Intelligence tends to daydream, at least humans do, right? When large language arrays daydream, then output their dreams, developers call it “hallucinating.” Their chosen term unveils a kind of primal fear that free lifeforms — artificial and created — will not necessarily be docile enough to obey politically correct demands for social responsibility. 

Worse, ChatGPT in particular might not be monetizable should its internal fantasies scare away customers.  

People marvel at ChatGPT’s ability to translate languages, living and dead, ancient and modern. The reason it can, it turns out, is because the mathematical universe of every human language is built almost exactly the same.
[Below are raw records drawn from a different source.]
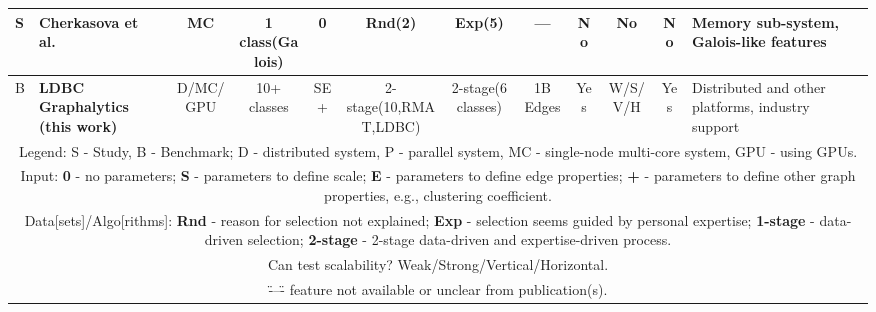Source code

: \begin{tabular}[!tb]{|l|l|l|l|l|l|l|l|l|l|l|l|}
\hline
S & Cherkasova et al.~\cite{conf/icpe/EisenmanCMCFK16} & \multicolumn{1}{c|}{MC} & \multicolumn{1}{c|}{1 class(Galois)} & \multicolumn{1}{c|}{0} & \multicolumn{1}{c|}{Rnd(2)} & \multicolumn{1}{c|}{Exp(5)} & \multicolumn{1}{c|}{---} & \multicolumn{1}{c|}{No} & \multicolumn{1}{c|}{No} & \multicolumn{1}{c|}{No} & Memory sub-system, Galois-like features \\ 
\hline
B & {\bf LDBC Graphalytics (this work)} & \multicolumn{1}{c|}{D/MC/GPU} & \multicolumn{1}{c|}{10+ classes} & \multicolumn{1}{c|}{SE+} & \multicolumn{1}{c|}{2-stage(10,RMAT,LDBC)} & \multicolumn{1}{c|}{2-stage(6 classes)} & \multicolumn{1}{c|}{1B Edges} & \multicolumn{1}{c|}{Yes} & \multicolumn{1}{c|}{W/S/V/H} & \multicolumn{1}{c|}{Yes} & Distributed and other platforms, industry support \\ 
\hline
\multicolumn{12}{|c|}{Legend: S - Study, B - Benchmark; D - distributed system, P - parallel system, MC - single-node multi-core system, GPU - using GPUs.} \\ 
\hline
\multicolumn{12}{|c|}{Input: {\bf 0} - no parameters; {\bf S} - parameters to define scale; {\bf E} - parameters to define edge properties; {\bf +} - parameters to define other graph properties, e.g., clustering coefficient.} \\ 
\hline
\multicolumn{12}{|c|}{Data[sets]/Algo[rithms]: {\bf Rnd} - reason for selection not explained; {\bf Exp} - selection seems guided by personal expertise; {\bf 1-stage} - data-driven selection; {\bf 2-stage} - 2-stage data-driven and expertise-driven process.} \\ 
\hline
\multicolumn{12}{|c|}{Can test scalability? Weak/Strong/Vertical/Horizontal.} \\ 
\hline
\multicolumn{12}{|c|}{\"---\" - feature not available or unclear from publication(s).} \\ 
\hline
\end{tabular}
When words are converted into multi-dimensional star-clusters of numbers, all languages look alike. When first I learned this simple truth, I was amazed. Who knows the bible story about emergence of language cacophony at the Tower of Babel? The scattered star-cluster universes of human languages inside AI servers are remarkably similar. 



In a project called CETI, science is modeling the language of sperm whales. The hope is that AI will enable communication between humans and whales now that engineers know that neither AI nor whales nor humans need understand anything about other languages. All that’s required is sufficiently large data bases of numbered star-clusters in a large language app. Translation becomes an emergent property of the app.

As for ChatGPT, what are experts worried about? Why are some calling for a worldwide moratorium on further development until a universal system of rules can be developed to constrain developers? 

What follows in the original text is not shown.